Craig, it's been entirely too long. Thanks for joining us again, and how are you my friend?
Craig Hemke: Oh, Mike, it's always a pleasure. Thank you for having me back on. I'm a little more grayer, more wrinkles, all that kind of stuff in the last time since we've spoken, but that's what these markets will do to you, that's for sure.
Mike Gleason: Yeah, certainly do. Craig, we know that you've been covering this rally in the dollar closely over the past 3 weeks. I wanted to kind of start there. The problem is, in the short run, nobody in the markets really cares about the dollar's value relative to what it can actually buy. Traders simply care about how it's performing in foreign exchange, paired against some other national currencies, and the dollar has been strengthening against the euro and the yen. But, with that said, you definitely can't take a dollar and buy more stuff today than you could, say, 3 weeks ago. In fact, it takes more dollars to buy a barrel of crude oil than it did last month. People still figure the CPI basket of goods will cost 2 to 3% more a year from now. Some of us figure inflation has been, and will be, a lot higher than that.
In a minute, we'd like to get your take on whether the rally in the dollar is likely to persist a while longer. But before we get into where the dollar is headed, help us out here, because as we're seeing the dollar getting stronger against paper currencies, and that seems to be all anyone wants to talk about, but meanwhile, the dollar is getting weaker when you look at it compared to the stuff we actually need to buy, like crude oil, for instance, and there are other examples as well. So, explain this to us, if you can, because it appears to us that everyone is focusing on the wrong thing here, Craig.
Craig Hemke: Well, that's always the case it seems like, Mike. Actually, everybody's probably seen those charts going back to 1913, when we instituted the federal reserve and the value of the dollar has declined by 98%, or something like that. Really, the pain for the regular, average, everyday American began in 1971 when Nixon suspended, as they say, the convertibility of the dollar into gold. And that's when the U.S. government, the Treasury, the Fed, went off the rails, began printing currency in their effort to fund both guns and butter, if you will, in the traditional Keynesian sense. All the social programs, all the wars, everything else, all the accumulated debt, and it's at that point that, again, things began to get out of hand.

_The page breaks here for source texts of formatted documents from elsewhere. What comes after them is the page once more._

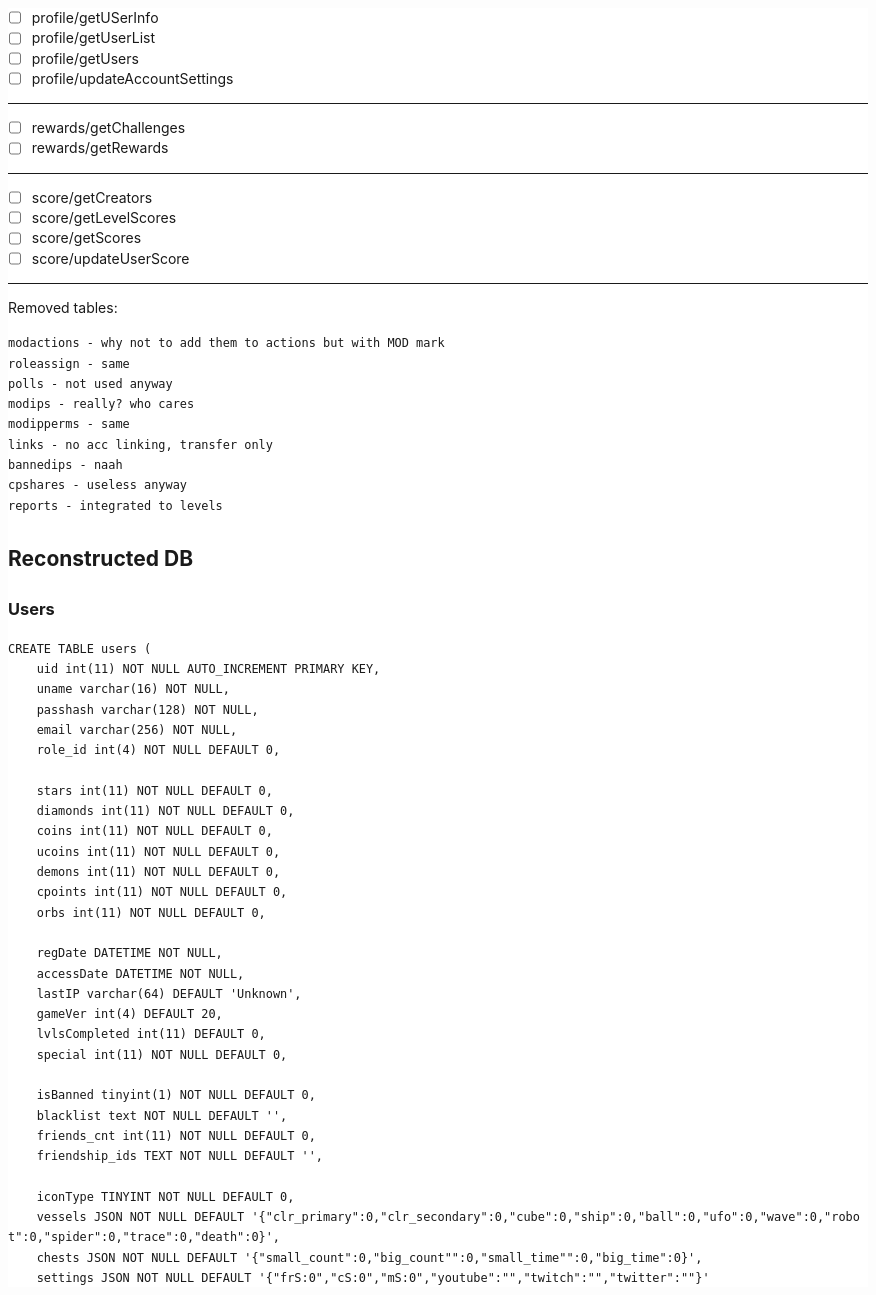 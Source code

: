 - [ ] profile/getUSerInfo
- [ ] profile/getUserList
- [ ] profile/getUsers
- [ ] profile/updateAccountSettings
---

- [ ] rewards/getChallenges
- [ ] rewards/getRewards
---

- [ ] score/getCreators
- [ ] score/getLevelScores
- [ ] score/getScores
- [ ] score/updateUserScore
---

Removed tables:
```
modactions - why not to add them to actions but with MOD mark
roleassign - same
polls - not used anyway
modips - really? who cares
modipperms - same
links - no acc linking, transfer only
bannedips - naah
cpshares - useless anyway
reports - integrated to levels
```

## Reconstructed DB
### Users
```mysql
CREATE TABLE users (
    uid int(11) NOT NULL AUTO_INCREMENT PRIMARY KEY,
    uname varchar(16) NOT NULL,
    passhash varchar(128) NOT NULL,
    email varchar(256) NOT NULL,
    role_id int(4) NOT NULL DEFAULT 0,
    
    stars int(11) NOT NULL DEFAULT 0,
    diamonds int(11) NOT NULL DEFAULT 0,
    coins int(11) NOT NULL DEFAULT 0,
    ucoins int(11) NOT NULL DEFAULT 0,
    demons int(11) NOT NULL DEFAULT 0,
    cpoints int(11) NOT NULL DEFAULT 0,
    orbs int(11) NOT NULL DEFAULT 0,
    
    regDate DATETIME NOT NULL,
    accessDate DATETIME NOT NULL,
    lastIP varchar(64) DEFAULT 'Unknown',
    gameVer int(4) DEFAULT 20,
    lvlsCompleted int(11) DEFAULT 0,
    special int(11) NOT NULL DEFAULT 0,
    
    isBanned tinyint(1) NOT NULL DEFAULT 0,
    blacklist text NOT NULL DEFAULT '',
    friends_cnt int(11) NOT NULL DEFAULT 0,
    friendship_ids TEXT NOT NULL DEFAULT '',
    
    iconType TINYINT NOT NULL DEFAULT 0,
    vessels JSON NOT NULL DEFAULT '{"clr_primary":0,"clr_secondary":0,"cube":0,"ship":0,"ball":0,"ufo":0,"wave":0,"robot":0,"spider":0,"trace":0,"death":0}',
    chests JSON NOT NULL DEFAULT '{"small_count":0,"big_count"":0,"small_time"":0,"big_time":0}',
    settings JSON NOT NULL DEFAULT '{"frS:0","cS:0","mS:0","youtube":"","twitch":"","twitter":""}'
``` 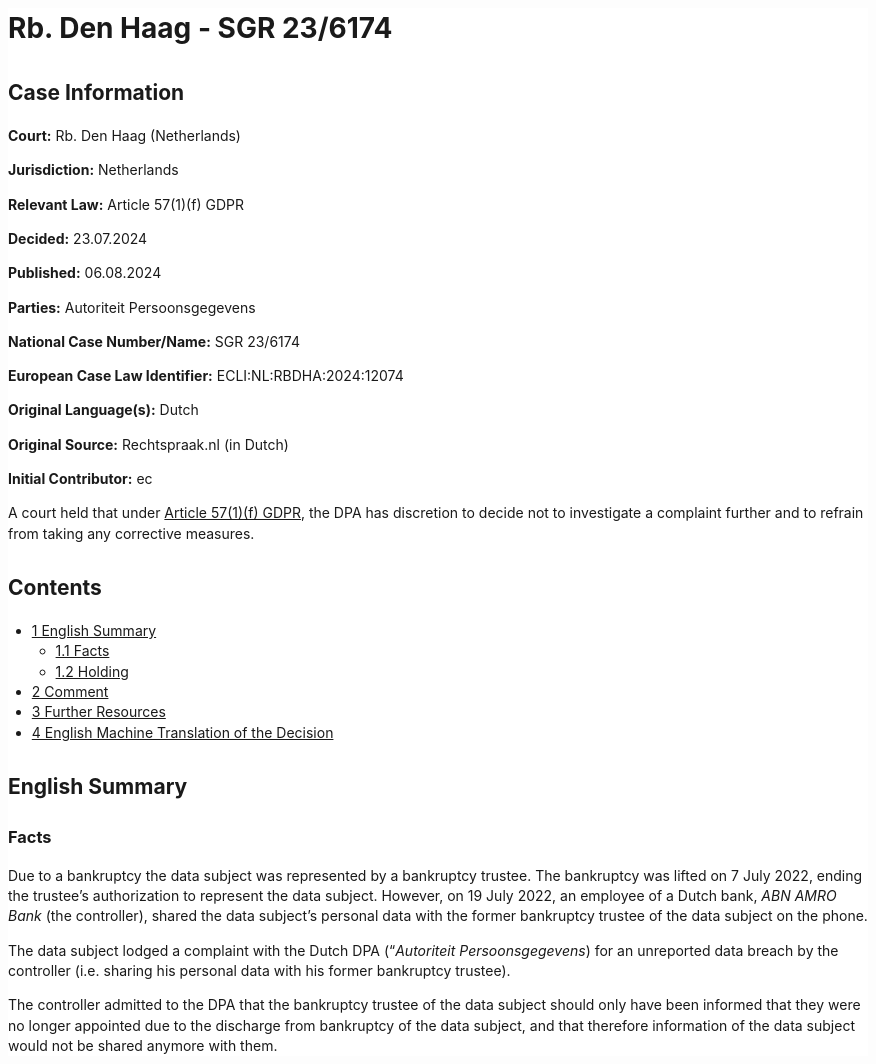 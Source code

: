 # Rb. Den Haag - SGR 23/6174

## Case Information

**Court:** Rb. Den Haag (Netherlands)

**Jurisdiction:** Netherlands

**Relevant Law:** Article 57(1)(f) GDPR

**Decided:** 23.07.2024

**Published:** 06.08.2024

**Parties:** Autoriteit Persoonsgegevens

**National Case Number/Name:** SGR 23/6174

**European Case Law Identifier:** ECLI:NL:RBDHA:2024:12074

**Original Language(s):** Dutch

**Original Source:** Rechtspraak.nl (in Dutch)

**Initial Contributor:** ec

A court held that under [Article 57(1)(f) GDPR](/index.php?title=Article_57_GDPR#1f "Article 57 GDPR"), the DPA has discretion to decide not to investigate a complaint further and to refrain from taking any corrective measures.

## Contents

*   [1 English Summary](#English_Summary)
    *   [1.1 Facts](#Facts)
    *   [1.2 Holding](#Holding)
*   [2 Comment](#Comment)
*   [3 Further Resources](#Further_Resources)
*   [4 English Machine Translation of the Decision](#English_Machine_Translation_of_the_Decision)

## English Summary

### Facts

Due to a bankruptcy the data subject was represented by a bankruptcy trustee. The bankruptcy was lifted on 7 July 2022, ending the trustee’s authorization to represent the data subject. However, on 19 July 2022, an employee of a Dutch bank, _ABN AMRO Bank_ (the controller), shared the data subject’s personal data with the former bankruptcy trustee of the data subject on the phone.

The data subject lodged a complaint with the Dutch DPA (“_Autoriteit_ _Persoonsgegevens_) for an unreported data breach by the controller (i.e. sharing his personal data with his former bankruptcy trustee).

The controller admitted to the DPA that the bankruptcy trustee of the data subject should only have been informed that they were no longer appointed due to the discharge from bankruptcy of the data subject, and that therefore information of the data subject would not be shared anymore with them.
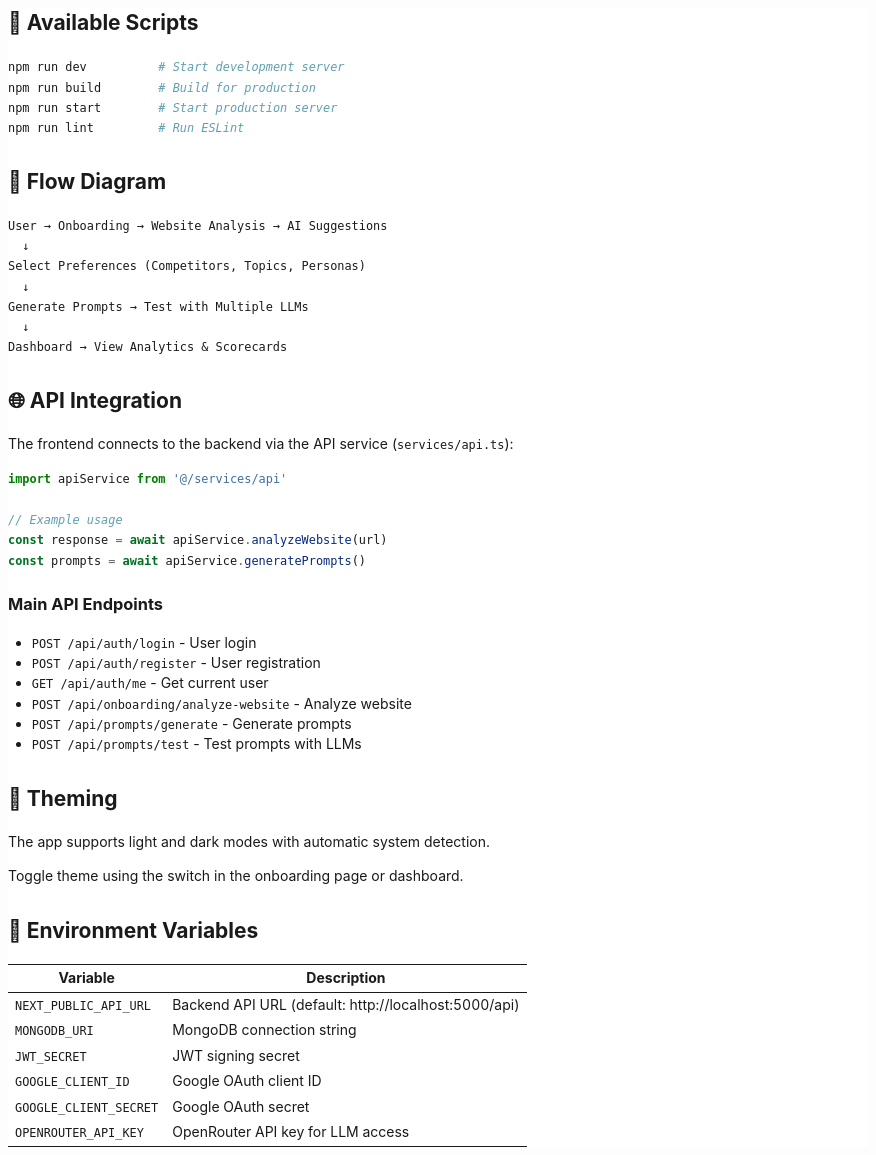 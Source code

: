 ## 📝 Available Scripts

```bash
npm run dev          # Start development server
npm run build        # Build for production
npm run start        # Start production server
npm run lint         # Run ESLint
```

## 🔄 Flow Diagram

```
User → Onboarding → Website Analysis → AI Suggestions
  ↓
Select Preferences (Competitors, Topics, Personas)
  ↓
Generate Prompts → Test with Multiple LLMs
  ↓
Dashboard → View Analytics & Scorecards
```

## 🌐 API Integration

The frontend connects to the backend via the API service (`services/api.ts`):

```typescript
import apiService from '@/services/api'

// Example usage
const response = await apiService.analyzeWebsite(url)
const prompts = await apiService.generatePrompts()
```

### Main API Endpoints

- `POST /api/auth/login` - User login
- `POST /api/auth/register` - User registration
- `GET /api/auth/me` - Get current user
- `POST /api/onboarding/analyze-website` - Analyze website
- `POST /api/prompts/generate` - Generate prompts
- `POST /api/prompts/test` - Test prompts with LLMs

## 🎨 Theming

The app supports light and dark modes with automatic system detection.

Toggle theme using the switch in the onboarding page or dashboard.

## 🔐 Environment Variables

| Variable | Description |
|----------|-------------|
| `NEXT_PUBLIC_API_URL` | Backend API URL (default: http://localhost:5000/api) |
| `MONGODB_URI` | MongoDB connection string |
| `JWT_SECRET` | JWT signing secret |
| `GOOGLE_CLIENT_ID` | Google OAuth client ID |
| `GOOGLE_CLIENT_SECRET` | Google OAuth secret |
| `OPENROUTER_API_KEY` | OpenRouter API key for LLM access |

And it is at that point, you can trace it back, to that's when the standard of living, for every American citizen, really began to decline. It's why my generation, your generation, Mike, everybody has such a much more difficult time making ends meet than, maybe, our parents had. Because not only is it food costs, it's taxes, it's education costs, it's everything that goes with it, and it's because of this incredible devaluation of the currency.
What do you mean by devaluation of the currency? Look, anybody understands, even if you didn't take Econ 101, you know supply and demand, right? And if you increase the supply of a certain item you're, by very definition, devaluing the existing supply of that item. It just makes it less valuable if there's more and more of it, by any, again, by any sense of the imagination. And so, therefore, all of this money printing, all of the trillions of dollars of TARP, and QE, and everything else, has just continued to destroy, really everybody outside of about the top 10% of income earners in the U.S., and sadly, that's a path that we continue to go down.
Mike Gleason: Yeah, certainly the wealth gap gets bigger and bigger, the more inflation we get, that's for sure.
Now, let's talk for a minute about what you're expecting from the dollar, just if we get back to how it's going to relate to other fiat currencies over the short run, and give us a guess on where the DXY index might be by years end. Has the trend lower that began a year and a half ago been broken?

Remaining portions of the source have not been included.